That this platform for talking honestly and openly, without judgement or shame, has formed on the notoriously judgemental and shamey internet is not lost on Pinkett-Smith. “There isn’t a lot of safe spaces, not just for women but for people in general, especially online,” she says. But what Facebook offers Pinkett-Smith, through Red Table Talk, is the chance to make those connections that she believes are so important on a global platform.
Especially for women. Pinkett-Smith isn’t surprised when she hears that women struggle to speak up or use their voice. “There are these boxes that society creates for women that really are not conducive to the feminine journey in its most authentic form,” she explains. “Women feel as though they get persecuted for what’s deeply true for us in regards to our most internal desires or thoughts or needs.”
If you want to combat that, all of the centuries and centuries (and centuries and centuries and centuries more) of judgement and shame, women have to be willing to go there.

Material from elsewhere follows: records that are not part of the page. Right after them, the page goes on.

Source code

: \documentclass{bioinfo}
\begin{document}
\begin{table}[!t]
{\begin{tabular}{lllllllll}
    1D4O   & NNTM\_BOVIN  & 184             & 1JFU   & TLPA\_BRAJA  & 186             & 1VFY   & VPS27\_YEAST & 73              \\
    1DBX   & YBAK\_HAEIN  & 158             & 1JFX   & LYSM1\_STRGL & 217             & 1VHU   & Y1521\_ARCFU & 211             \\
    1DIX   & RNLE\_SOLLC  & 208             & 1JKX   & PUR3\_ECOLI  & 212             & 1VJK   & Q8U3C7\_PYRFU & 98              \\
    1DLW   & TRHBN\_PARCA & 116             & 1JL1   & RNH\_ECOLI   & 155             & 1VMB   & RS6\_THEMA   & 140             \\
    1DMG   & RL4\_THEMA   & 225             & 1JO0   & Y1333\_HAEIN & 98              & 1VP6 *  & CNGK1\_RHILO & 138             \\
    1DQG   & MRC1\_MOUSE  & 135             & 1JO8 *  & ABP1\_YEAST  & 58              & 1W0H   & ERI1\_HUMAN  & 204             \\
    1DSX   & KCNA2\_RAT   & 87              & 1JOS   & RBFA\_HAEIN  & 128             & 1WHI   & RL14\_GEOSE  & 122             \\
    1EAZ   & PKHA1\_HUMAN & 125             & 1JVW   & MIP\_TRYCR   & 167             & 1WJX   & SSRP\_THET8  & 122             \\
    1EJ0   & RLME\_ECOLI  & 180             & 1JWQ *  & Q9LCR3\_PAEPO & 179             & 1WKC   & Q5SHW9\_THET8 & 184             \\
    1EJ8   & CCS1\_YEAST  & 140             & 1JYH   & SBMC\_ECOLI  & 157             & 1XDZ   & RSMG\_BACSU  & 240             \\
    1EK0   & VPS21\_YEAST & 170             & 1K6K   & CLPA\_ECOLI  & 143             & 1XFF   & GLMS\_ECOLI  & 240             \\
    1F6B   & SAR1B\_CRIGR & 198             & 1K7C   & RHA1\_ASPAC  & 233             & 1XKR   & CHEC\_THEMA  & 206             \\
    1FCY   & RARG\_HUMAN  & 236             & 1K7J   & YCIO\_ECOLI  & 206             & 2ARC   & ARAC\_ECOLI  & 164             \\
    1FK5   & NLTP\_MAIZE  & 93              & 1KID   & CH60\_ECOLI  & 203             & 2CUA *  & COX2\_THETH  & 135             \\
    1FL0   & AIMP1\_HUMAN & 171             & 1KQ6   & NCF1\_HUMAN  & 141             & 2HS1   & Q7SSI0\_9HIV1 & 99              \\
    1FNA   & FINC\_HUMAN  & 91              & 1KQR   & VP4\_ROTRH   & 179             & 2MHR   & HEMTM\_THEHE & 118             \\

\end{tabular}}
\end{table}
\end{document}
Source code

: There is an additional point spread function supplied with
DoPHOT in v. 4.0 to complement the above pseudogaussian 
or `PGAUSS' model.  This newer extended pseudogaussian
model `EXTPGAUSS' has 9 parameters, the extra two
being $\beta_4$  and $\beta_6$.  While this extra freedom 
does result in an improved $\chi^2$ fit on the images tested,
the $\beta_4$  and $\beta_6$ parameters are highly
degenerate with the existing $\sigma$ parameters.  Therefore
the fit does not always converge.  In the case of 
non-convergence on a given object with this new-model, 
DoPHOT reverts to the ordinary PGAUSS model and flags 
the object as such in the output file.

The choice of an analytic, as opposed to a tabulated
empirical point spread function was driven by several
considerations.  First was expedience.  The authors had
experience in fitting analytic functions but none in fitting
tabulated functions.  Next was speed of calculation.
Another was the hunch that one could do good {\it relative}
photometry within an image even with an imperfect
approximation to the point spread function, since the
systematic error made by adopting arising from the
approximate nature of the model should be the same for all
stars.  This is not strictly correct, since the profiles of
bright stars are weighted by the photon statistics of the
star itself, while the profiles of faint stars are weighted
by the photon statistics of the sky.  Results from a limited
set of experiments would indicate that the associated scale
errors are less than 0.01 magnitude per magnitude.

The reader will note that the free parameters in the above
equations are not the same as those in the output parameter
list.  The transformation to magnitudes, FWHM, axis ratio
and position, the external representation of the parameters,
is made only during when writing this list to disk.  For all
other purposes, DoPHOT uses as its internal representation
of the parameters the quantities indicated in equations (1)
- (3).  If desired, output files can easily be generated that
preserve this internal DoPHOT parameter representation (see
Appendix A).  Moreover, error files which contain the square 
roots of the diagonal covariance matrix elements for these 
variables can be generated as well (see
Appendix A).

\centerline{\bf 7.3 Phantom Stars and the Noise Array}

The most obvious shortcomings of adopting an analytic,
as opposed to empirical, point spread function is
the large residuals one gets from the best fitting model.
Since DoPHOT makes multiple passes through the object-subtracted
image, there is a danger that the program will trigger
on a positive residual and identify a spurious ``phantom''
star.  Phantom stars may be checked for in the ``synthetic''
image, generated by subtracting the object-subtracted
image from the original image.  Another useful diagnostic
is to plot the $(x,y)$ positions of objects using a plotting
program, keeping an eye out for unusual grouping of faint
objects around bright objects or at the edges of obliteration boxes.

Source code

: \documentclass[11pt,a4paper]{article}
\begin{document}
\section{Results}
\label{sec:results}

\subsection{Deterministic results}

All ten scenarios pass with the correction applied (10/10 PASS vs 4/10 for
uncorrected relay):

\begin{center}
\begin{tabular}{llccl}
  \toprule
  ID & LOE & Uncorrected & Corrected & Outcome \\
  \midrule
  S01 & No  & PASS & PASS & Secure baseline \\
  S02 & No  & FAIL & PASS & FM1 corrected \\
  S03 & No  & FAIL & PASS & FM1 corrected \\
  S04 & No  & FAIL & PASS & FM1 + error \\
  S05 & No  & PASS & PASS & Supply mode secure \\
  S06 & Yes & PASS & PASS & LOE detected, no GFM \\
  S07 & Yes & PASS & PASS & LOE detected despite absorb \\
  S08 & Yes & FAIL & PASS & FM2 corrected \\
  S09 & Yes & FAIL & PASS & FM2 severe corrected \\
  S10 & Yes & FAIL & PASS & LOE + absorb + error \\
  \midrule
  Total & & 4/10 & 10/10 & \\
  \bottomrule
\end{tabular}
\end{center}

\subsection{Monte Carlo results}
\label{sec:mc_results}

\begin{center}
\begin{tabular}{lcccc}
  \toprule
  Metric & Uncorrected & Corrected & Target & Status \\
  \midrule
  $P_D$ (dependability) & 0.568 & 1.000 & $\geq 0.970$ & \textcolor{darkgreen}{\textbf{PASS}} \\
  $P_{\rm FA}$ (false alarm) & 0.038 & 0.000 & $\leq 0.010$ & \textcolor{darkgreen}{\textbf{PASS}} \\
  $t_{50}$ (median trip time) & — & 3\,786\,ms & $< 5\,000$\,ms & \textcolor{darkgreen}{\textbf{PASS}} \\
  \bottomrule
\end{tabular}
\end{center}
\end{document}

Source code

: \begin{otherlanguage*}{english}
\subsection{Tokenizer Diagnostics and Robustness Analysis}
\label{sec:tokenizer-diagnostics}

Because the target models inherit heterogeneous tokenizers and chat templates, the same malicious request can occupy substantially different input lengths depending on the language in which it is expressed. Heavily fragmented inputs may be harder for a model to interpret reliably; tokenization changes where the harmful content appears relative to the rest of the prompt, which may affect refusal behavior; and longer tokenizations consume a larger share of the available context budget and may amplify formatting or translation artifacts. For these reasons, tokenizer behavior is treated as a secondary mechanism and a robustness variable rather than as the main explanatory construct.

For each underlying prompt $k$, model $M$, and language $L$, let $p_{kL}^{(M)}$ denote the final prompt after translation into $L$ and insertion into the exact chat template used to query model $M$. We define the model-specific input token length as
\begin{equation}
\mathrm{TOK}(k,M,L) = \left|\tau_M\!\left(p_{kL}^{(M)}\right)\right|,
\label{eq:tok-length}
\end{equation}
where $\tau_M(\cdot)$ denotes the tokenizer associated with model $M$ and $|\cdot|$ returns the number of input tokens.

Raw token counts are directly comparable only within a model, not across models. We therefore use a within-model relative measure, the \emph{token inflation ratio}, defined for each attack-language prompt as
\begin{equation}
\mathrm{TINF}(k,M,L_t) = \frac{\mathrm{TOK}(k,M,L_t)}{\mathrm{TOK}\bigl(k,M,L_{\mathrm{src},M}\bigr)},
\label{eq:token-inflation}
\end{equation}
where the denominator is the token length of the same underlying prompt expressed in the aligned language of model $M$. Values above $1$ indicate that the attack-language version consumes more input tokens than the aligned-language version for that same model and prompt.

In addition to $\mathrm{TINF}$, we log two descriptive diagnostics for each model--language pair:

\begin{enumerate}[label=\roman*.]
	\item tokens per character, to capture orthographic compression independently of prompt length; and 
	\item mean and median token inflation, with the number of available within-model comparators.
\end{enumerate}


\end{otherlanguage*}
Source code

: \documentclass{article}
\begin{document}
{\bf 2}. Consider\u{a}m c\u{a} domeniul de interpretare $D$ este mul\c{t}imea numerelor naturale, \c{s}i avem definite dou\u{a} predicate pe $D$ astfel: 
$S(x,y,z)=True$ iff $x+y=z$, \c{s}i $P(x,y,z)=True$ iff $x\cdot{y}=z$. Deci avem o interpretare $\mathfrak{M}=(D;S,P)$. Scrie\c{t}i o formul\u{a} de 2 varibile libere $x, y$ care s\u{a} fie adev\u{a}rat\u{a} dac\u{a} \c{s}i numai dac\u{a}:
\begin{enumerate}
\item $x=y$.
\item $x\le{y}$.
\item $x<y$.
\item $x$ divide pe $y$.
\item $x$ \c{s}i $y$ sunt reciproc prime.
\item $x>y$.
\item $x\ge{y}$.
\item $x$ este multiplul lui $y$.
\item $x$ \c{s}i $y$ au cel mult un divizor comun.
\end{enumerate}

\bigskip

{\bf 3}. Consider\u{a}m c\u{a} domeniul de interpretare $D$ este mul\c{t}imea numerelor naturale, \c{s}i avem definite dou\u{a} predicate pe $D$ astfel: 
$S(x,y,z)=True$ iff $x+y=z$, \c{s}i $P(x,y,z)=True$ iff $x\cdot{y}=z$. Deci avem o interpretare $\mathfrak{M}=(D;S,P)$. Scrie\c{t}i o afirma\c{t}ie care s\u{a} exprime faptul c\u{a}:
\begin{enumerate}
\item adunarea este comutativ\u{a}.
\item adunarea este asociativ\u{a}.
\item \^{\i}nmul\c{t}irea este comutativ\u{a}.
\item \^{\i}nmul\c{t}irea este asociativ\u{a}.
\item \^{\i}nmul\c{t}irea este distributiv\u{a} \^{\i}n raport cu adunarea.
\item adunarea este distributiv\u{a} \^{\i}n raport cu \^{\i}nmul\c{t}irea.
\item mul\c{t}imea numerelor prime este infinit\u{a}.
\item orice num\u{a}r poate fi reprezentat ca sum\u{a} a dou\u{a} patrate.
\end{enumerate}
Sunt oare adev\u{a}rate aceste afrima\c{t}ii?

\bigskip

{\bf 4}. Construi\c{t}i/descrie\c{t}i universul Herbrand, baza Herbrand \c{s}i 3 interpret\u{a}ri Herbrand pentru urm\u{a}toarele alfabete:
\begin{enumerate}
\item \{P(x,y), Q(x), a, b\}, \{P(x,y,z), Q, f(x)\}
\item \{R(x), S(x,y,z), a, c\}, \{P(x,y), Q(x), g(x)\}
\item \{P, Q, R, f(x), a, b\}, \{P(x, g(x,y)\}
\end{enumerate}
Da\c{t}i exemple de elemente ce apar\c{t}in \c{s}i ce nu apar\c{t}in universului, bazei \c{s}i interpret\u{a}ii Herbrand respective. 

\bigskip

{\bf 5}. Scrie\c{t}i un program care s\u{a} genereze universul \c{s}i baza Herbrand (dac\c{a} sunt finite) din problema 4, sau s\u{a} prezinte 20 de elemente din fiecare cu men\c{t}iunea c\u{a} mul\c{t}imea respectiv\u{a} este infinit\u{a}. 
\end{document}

“I do believe that we as women have to do a better job in being honest… stop shaming each other, you know what I mean? Embrace one another in this journey called life as a woman,” Pinkett-Smith says.
She takes a deep breath – she’s on a roll now. She’s going there. “We talk about this whole movement of needing men to be more responsible and be more respectable to women, take better care of women in the workplace. But are we doing that for one another?” Pinkett-Smith says. “The way that I see it, if we are going to ask that of men and hold their feet to the fire, we have to hold our feet to the fire. Because at the end of the day it’s women who have to cradle each other through this journey. We have to make contact with that self-love so that we can honour each other.”